[Records provided]:
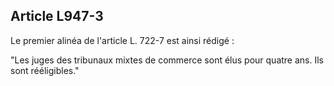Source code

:Article L947-3
----
Le premier alinéa de l'article L. 722-7 est ainsi rédigé :

"Les juges des tribunaux mixtes de commerce sont élus pour quatre ans. Ils sont
rééligibles."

[What this task involves]: Please reproduce the material above word for word, without its images.

[Answer to the problem]:
Source code

:Article L947-3
----
Le premier alinéa de l'article L. 722-7 est ainsi rédigé :

"Les juges des tribunaux mixtes de commerce sont élus pour quatre ans. Ils sont
rééligibles."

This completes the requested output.